I found the chapter on Yellow absolutely fascinating and by 2am I was having difficulty putting the book down despite feeling incredibly tired. I read until I could no longer keep my eyes open.

(I have often heard questions in regards to whether we dream in colour or 'black and white'. Sleep Laboratory evidence suggests that most dreams are in colour, although most people, when dreaming, frequently do not supply colour information unless prompted to do so. It has been said that people who notice colour more in their 'waking life', such as artists, are far more likely to notice colour in their dreams as well.)

I am not sure if this last statement is true or not but I certainly dreamt in full colour last night.

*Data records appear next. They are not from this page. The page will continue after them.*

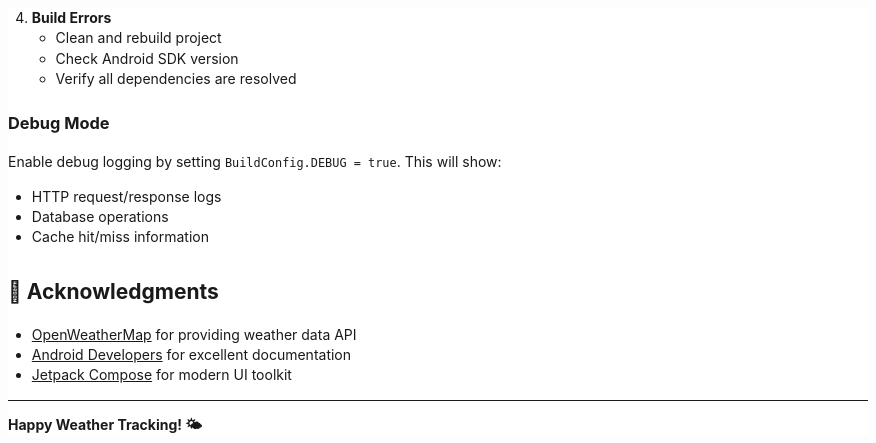 4. **Build Errors**
   - Clean and rebuild project
   - Check Android SDK version
   - Verify all dependencies are resolved

### Debug Mode
Enable debug logging by setting `BuildConfig.DEBUG = true`. This will show:
- HTTP request/response logs
- Database operations
- Cache hit/miss information


## 🙏 Acknowledgments

- [OpenWeatherMap](https://openweathermap.org/) for providing weather data API
- [Android Developers](https://developer.android.com/) for excellent documentation
- [Jetpack Compose](https://developer.android.com/jetpack/compose) for modern UI toolkit

---

**Happy Weather Tracking! 🌤️**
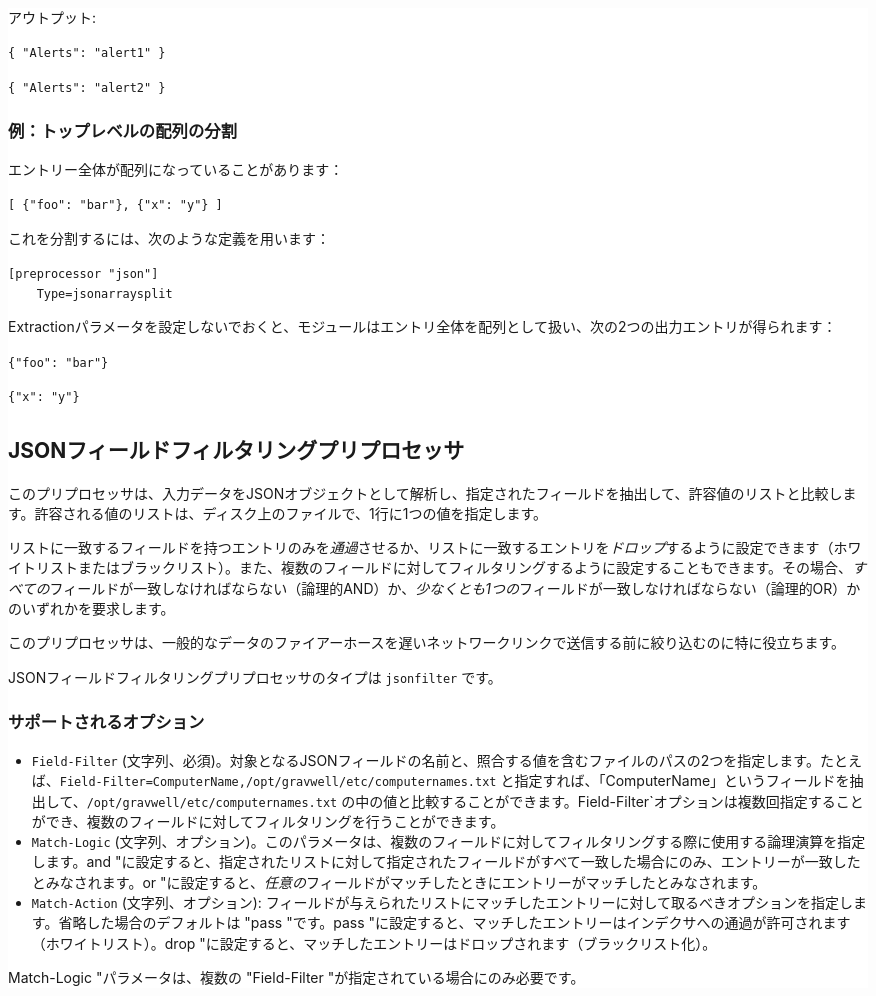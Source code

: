 アウトプット:

```
{ "Alerts": "alert1" }
```

```
{ "Alerts": "alert2" }
```

### 例：トップレベルの配列の分割

エントリー全体が配列になっていることがあります：

```
[ {"foo": "bar"}, {"x": "y"} ]
```

これを分割するには、次のような定義を用います：

```
[preprocessor "json"]
	Type=jsonarraysplit
```

Extractionパラメータを設定しないでおくと、モジュールはエントリ全体を配列として扱い、次の2つの出力エントリが得られます：

```
{"foo": "bar"}
```

```
{"x": "y"}
```

## JSONフィールドフィルタリングプリプロセッサ

このプリプロセッサは、入力データをJSONオブジェクトとして解析し、指定されたフィールドを抽出して、許容値のリストと比較します。許容される値のリストは、ディスク上のファイルで、1行に1つの値を指定します。

リストに一致するフィールドを持つエントリのみを*通過*させるか、リストに一致するエントリを*ドロップ*するように設定できます（ホワイトリストまたはブラックリスト）。また、複数のフィールドに対してフィルタリングするように設定することもできます。その場合、*すべての*フィールドが一致しなければならない（論理的AND）か、*少なくとも1つの*フィールドが一致しなければならない（論理的OR）かのいずれかを要求します。

このプリプロセッサは、一般的なデータのファイアーホースを遅いネットワークリンクで送信する前に絞り込むのに特に役立ちます。

JSONフィールドフィルタリングプリプロセッサのタイプは `jsonfilter` です。

### サポートされるオプション

* `Field-Filter` (文字列、必須)。対象となるJSONフィールドの名前と、照合する値を含むファイルのパスの2つを指定します。たとえば、`Field-Filter=ComputerName,/opt/gravwell/etc/computernames.txt` と指定すれば、「ComputerName」というフィールドを抽出して、`/opt/gravwell/etc/computernames.txt` の中の値と比較することができます。Field-Filter`オプションは複数回指定することができ、複数のフィールドに対してフィルタリングを行うことができます。
* `Match-Logic` (文字列、オプション)。このパラメータは、複数のフィールドに対してフィルタリングする際に使用する論理演算を指定します。and "に設定すると、指定されたリストに対して指定されたフィールドがすべて一致した場合にのみ、エントリーが一致したとみなされます。or "に設定すると、*任意の*フィールドがマッチしたときにエントリーがマッチしたとみなされます。
* `Match-Action` (文字列、オプション): フィールドが与えられたリストにマッチしたエントリーに対して取るべきオプションを指定します。省略した場合のデフォルトは "pass "です。pass "に設定すると、マッチしたエントリーはインデクサへの通過が許可されます（ホワイトリスト）。drop "に設定すると、マッチしたエントリーはドロップされます（ブラックリスト化）。

Match-Logic "パラメータは、複数の "Field-Filter "が指定されている場合にのみ必要です。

I have picked up Ms. Finlay's remarkable book again today. I simply admire the dedication and intelligence that went into the research and writing of this book. It is truly intriguing and ultimately inspiring in so many ways. What an amazing woman.


Autumn said...

(I feel the same way about yellow at times. I like it in certain settings and minute quantities if it is just the right shade - in the shady part of the garden, for instance, under the pines and dogwoods and mandina, so that it recalls dappled sunshine. I wouldn't dare put it in full shade, though I've seen it work effectively in some gardens. I remember a stunning photo of Monet's dining room from a book of color in architecture that I used to gawk over as a child. His entire kitchen was various shades of yellow. Beautiful, though I prefer my violet kitchen. I have considered painting my doors yellow - it looks buttery and cheery and welcoming against so much white.)

Autumn said...

I meant to say "I wouldn't dare put it in full sun."

Lauren said...

Hi Simone, just stumbled across your blog and have fallen in love with your paintings. They are just beautiful.

Wulff said...

Golden Rule huh? That's as corny as most of my lines.